For the six months ended September 30, 2025, Solowin Holdings generated $5.8 million in total revenues and recorded a net loss of $4.6 million, improving from a $6.3 million loss in the prior-year period.
What drove revenue growth at Solowin Holdings (AXG) in the latest interim period?
Revenue growth was mainly driven by digital assets-related services, particularly virtual assets service income of $5.2 million, compared with $15,000 a year earlier, while traditional financial services contributed a smaller share.
What is Solowin Holdings’ financial position as of September 30, 2025?
As of September 30, 2025, total assets were $383.2 million and total liabilities were $14.2 million, resulting in total equity of $369.0 million. Cash, cash equivalents and segregated client cash together totaled $15.1 million.

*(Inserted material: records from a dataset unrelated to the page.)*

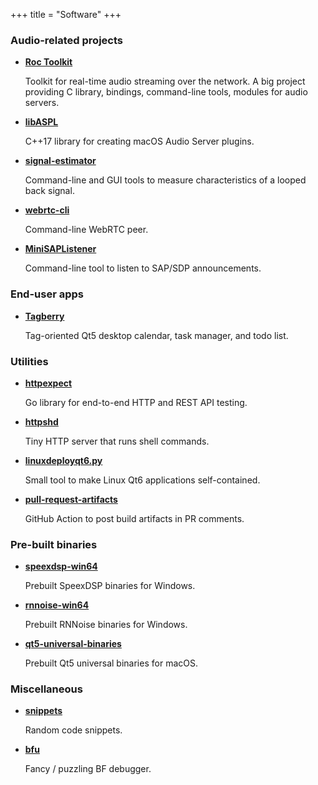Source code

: +++
title = "Software"
+++

### Audio-related projects

* [**Roc Toolkit**](https://github.com/roc-streaming/roc-toolkit)

    Toolkit for real-time audio streaming over the network. A big project providing C library, bindings, command-line tools, modules for audio servers.

* [**libASPL**](https://github.com/gavv/libASPL)

    C++17 library for creating macOS Audio Server plugins.

* [**signal-estimator**](https://github.com/gavv/signal-estimator)

    Command-line and GUI tools to measure characteristics of a looped back signal.

* [**webrtc-cli**](https://github.com/gavv/webrtc-cli)

    Command-line WebRTC peer.

* [**MiniSAPListener**](https://github.com/gavv/MiniSAPListener)

    Command-line tool to listen to SAP/SDP announcements.

### End-user apps

* [**Tagberry**](https://github.com/tagberry/tagberry-qt)

    Tag-oriented Qt5 desktop calendar, task manager, and todo list.

### Utilities

* [**httpexpect**](https://github.com/gavv/httpexpect)

    Go library for end-to-end HTTP and REST API testing.

* [**httpshd**](https://github.com/gavv/httpshd)

    Tiny HTTP server that runs shell commands.

* [**linuxdeployqt6.py**](https://github.com/gavv/linuxdeployqt6.py)

    Small tool to make Linux Qt6 applications self-contained.

* [**pull-request-artifacts**](https://github.com/gavv/pull-request-artifacts)

    GitHub Action to post build artifacts in PR comments.

### Pre-built binaries

* [**speexdsp-win64**](https://github.com/gavv/speexdsp-win64)

    Prebuilt SpeexDSP binaries for Windows.

* [**rnnoise-win64**](https://github.com/gavv/rnnoise-win64)

    Prebuilt RNNoise binaries for Windows.

* [**qt5-universal-binaries**](https://github.com/gavv/qt5-universal-binaries)

    Prebuilt Qt5 universal binaries for macOS.

### Miscellaneous

* [**snippets**](https://github.com/gavv/snippets)

    Random code snippets.

* [**bfu**](https://github.com/gavv/bfu)

    Fancy / puzzling BF debugger.
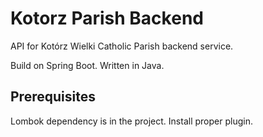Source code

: # Kotorz Parish Backend

API for Kotórz Wielki Catholic Parish backend service.

Build on Spring Boot. Written in Java.

## Prerequisites

Lombok dependency is in the project. Install proper plugin.
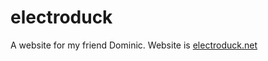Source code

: # electroduck
A website for my friend Dominic. Website is [electroduck.net](https://electroduck.net)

How significant is goodwill on Solowin Holdings’ balance sheet?
Goodwill totaled $343.1 million as of September 30, 2025, arising from the acquisition of AlloyX Limited. The company’s qualitative assessment did not indicate goodwill impairment for the period.
How has Solowin Holdings’ capital structure changed during the six months ended September 30, 2025?
During the period, Solowin issued 147.4 million Class A and 23.3 million Class B ordinary shares, increasing additional paid-in capital to $388.1 million. It also received $11.4 million in cash capital injections from investors.
What are Solowin Holdings’ main business segments and where is revenue generated?
The company reports two segments: Traditional financial services and Digital assets-related services. For the six months ended September 30, 2025, both assets and revenues were generated in Hong Kong, with digital assets-related services providing most of the revenue.
How are the interim financial statements in this Solowin Holdings Form 6-K being used?
The unaudited interim condensed consolidated financial statements for the six months ended September 30, 2025 are being furnished on Form 6-K and are incorporated by reference into Solowin’s registration statements on Form S-8 and Form F-3.